Dicho esto, se precipitó al exterior, apartándolo al pasar, y selló la puerta de la cabaña. La puerta, hecha de ramas de árbol, había sido diseñada originalmente, como todas las del poblado, representando unas manos que daban la bienvenida; pero las ramas descuidadas y mal acabadas de la puerta de Anja hacían que se parecieran más a unas garras codiciosas y esqueléticas. Echándole al catalista una última mirada de sospecha, Anja rodeó la choza con la aureola mágica de protección que la dejaba tan exhausta de energía cada mañana, que se veía obligada a andar hasta los campos de trabajo en lugar de flotar, como lo hacían los otros magos.
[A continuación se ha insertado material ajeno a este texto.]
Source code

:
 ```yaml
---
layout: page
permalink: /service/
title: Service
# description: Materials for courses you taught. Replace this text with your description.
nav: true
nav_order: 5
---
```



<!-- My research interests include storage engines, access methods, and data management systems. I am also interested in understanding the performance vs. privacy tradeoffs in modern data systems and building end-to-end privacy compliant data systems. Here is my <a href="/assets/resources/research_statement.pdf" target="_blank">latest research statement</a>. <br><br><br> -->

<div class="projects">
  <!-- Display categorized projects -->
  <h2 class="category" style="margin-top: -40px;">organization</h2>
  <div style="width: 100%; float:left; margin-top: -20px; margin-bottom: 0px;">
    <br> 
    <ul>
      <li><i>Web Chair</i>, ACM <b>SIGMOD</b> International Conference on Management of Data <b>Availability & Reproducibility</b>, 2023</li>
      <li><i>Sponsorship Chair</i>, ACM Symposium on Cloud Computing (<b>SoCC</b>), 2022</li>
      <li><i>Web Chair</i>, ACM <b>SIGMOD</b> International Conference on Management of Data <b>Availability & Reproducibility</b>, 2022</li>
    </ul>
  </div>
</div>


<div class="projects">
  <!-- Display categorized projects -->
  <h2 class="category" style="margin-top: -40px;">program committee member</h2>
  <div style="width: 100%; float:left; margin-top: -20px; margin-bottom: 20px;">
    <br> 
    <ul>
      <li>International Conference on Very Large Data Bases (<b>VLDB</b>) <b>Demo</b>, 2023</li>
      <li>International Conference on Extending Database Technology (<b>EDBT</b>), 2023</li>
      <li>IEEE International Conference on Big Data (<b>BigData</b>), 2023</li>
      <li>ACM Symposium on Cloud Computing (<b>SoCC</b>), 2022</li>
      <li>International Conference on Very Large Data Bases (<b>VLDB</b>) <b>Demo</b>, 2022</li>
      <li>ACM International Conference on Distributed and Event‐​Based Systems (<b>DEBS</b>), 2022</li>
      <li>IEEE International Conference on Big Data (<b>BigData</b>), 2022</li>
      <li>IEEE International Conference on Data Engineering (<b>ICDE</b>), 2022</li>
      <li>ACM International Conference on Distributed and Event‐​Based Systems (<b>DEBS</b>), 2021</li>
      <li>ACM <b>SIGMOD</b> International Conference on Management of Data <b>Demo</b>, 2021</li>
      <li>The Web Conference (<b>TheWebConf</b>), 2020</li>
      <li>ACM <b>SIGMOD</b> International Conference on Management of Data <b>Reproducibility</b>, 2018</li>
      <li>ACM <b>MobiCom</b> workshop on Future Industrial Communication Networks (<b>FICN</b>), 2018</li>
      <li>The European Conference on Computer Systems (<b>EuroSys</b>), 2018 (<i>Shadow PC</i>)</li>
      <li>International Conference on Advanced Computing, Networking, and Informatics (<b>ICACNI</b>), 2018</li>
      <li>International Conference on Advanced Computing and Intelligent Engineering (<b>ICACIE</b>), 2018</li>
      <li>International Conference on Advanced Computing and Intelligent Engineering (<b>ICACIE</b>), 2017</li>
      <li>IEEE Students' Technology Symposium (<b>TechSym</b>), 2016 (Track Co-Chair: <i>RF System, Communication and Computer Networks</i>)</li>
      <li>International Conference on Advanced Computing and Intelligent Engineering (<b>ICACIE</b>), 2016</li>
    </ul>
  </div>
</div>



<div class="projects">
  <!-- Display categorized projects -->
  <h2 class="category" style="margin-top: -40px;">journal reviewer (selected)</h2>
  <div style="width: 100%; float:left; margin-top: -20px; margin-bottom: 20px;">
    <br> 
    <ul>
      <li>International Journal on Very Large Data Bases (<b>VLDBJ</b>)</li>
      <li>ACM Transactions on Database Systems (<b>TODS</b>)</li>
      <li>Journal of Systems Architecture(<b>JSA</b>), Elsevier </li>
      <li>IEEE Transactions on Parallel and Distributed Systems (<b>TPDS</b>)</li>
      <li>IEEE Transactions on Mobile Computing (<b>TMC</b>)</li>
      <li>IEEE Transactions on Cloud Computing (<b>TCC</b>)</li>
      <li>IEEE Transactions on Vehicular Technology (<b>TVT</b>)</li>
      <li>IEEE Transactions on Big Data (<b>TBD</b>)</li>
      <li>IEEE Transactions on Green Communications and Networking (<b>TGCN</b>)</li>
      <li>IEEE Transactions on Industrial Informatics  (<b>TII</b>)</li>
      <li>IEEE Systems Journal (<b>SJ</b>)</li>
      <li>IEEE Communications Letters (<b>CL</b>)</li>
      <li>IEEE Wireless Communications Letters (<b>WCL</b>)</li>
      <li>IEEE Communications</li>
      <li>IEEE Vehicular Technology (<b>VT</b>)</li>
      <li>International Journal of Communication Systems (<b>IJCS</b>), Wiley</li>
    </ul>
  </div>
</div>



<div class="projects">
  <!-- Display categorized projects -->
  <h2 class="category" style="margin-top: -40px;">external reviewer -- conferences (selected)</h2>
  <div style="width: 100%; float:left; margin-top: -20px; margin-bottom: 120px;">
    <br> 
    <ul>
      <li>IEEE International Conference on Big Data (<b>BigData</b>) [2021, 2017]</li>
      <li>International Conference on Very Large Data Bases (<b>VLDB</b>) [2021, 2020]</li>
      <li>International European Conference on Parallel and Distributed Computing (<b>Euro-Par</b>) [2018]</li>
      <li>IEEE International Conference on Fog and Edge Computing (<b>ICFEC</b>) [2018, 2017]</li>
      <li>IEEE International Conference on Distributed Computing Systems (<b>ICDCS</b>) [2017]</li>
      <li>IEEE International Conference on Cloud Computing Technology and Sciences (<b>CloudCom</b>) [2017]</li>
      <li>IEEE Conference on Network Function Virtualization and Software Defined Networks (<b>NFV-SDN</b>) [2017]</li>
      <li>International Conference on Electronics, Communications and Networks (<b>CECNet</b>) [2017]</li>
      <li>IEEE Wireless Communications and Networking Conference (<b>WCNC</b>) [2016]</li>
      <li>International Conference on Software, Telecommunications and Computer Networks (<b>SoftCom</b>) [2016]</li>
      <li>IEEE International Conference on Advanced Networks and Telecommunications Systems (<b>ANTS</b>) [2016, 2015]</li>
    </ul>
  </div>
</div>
En el interior, Joram levantó la cabeza por entre las mantas cautelosamente. El catalista aún no se había ido. Lo podía oír arrastrando los pies por el exterior. Luego oyó otros pasos que se acercaban.
—¿Lo oísteis? —preguntó el Padre Tolban amargamente.
—Lo mejor es que la dejes en paz —aconsejó el capataz—. Y al crío también.
—Pero debería recibir una educación...
—¡Bah! —resopló el capataz—. ¿Así que el mocoso no sabe el catecismo? Mientras esté listo para ir a los campos cuando cumpla los ocho años, a mí no me importa si puede o no recitar los Nueve Misterios.
—Si vos pudierais hablar con ella...
—¿Con ella? Antes le hablaría a un centauro. Si quieres al crío, arráncaselo de las garras.
—Quizá tengáis razón —musitó precipitadamente el Padre Tolban—. No creo que importe mucho después de todo...
Ambos se alejaron.
«De modo que eso forma parte de La Diferencia —pensó Joram—. Soy de sangre noble, sea lo que fuere lo que eso signifique.»